Dataset entries:
******

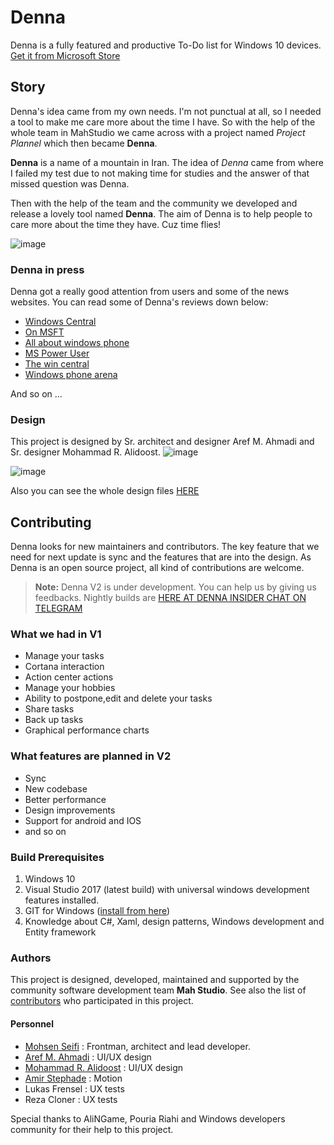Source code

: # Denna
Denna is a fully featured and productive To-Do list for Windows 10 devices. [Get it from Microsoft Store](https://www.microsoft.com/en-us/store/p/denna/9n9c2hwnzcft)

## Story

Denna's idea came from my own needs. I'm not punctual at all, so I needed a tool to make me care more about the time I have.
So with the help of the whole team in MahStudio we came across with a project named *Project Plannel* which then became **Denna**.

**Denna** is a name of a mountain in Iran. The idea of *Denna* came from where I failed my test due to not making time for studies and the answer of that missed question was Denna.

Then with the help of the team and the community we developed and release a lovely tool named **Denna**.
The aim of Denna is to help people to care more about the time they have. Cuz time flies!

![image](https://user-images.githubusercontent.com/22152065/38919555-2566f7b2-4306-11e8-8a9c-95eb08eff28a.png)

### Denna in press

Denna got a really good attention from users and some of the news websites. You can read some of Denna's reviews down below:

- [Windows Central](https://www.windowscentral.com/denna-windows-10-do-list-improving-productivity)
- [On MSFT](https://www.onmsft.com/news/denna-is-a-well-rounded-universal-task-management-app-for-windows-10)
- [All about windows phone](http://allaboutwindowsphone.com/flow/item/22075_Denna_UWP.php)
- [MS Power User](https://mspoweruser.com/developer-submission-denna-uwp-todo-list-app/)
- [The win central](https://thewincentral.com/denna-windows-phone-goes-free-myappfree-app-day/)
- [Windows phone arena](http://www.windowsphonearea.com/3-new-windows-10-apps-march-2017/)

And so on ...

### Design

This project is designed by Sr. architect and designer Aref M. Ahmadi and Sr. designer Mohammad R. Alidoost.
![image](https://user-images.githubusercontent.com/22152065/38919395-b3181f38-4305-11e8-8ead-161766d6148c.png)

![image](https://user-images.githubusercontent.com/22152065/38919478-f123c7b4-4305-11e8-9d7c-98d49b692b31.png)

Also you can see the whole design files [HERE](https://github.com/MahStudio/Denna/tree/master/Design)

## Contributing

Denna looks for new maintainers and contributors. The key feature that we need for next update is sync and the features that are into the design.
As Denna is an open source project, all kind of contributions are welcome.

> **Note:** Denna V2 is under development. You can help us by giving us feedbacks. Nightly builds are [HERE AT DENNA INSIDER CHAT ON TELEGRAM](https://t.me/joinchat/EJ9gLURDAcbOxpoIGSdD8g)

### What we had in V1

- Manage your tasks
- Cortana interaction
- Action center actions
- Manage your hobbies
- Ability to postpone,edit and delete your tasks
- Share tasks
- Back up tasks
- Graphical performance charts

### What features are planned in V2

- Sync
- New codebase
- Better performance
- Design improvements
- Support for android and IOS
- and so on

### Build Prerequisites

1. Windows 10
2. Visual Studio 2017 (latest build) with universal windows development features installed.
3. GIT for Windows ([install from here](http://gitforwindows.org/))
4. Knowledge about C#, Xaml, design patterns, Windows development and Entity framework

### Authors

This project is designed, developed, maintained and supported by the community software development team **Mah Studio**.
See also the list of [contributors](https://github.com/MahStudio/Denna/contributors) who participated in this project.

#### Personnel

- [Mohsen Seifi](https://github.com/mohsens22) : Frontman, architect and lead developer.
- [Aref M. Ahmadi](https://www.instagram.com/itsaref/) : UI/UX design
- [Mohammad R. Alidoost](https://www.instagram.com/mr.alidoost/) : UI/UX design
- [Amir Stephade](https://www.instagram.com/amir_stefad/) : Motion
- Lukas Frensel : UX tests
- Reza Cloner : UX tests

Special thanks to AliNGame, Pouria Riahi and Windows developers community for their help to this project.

******

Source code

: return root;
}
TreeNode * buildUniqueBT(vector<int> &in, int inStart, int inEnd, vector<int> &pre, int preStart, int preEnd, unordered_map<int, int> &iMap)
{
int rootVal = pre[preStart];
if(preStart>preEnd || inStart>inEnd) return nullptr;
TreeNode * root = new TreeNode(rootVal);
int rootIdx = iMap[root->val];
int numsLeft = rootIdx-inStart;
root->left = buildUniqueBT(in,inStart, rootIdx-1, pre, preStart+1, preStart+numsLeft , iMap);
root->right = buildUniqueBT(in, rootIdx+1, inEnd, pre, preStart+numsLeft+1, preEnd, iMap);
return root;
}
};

******

- What is expected
What is needed is an exact copy of the lines above, from the one containing "#### Personnel" through the one containing "- Reza Cloner : UX tests", with nothing added.

- Answer to the problem
#### Personnel

- [Mohsen Seifi](https://github.com/mohsens22) : Frontman, architect and lead developer.
- [Aref M. Ahmadi](https://www.instagram.com/itsaref/) : UI/UX design
- [Mohammad R. Alidoost](https://www.instagram.com/mr.alidoost/) : UI/UX design
- [Amir Stephade](https://www.instagram.com/amir_stefad/) : Motion
- Lukas Frensel : UX tests
- Reza Cloner : UX tests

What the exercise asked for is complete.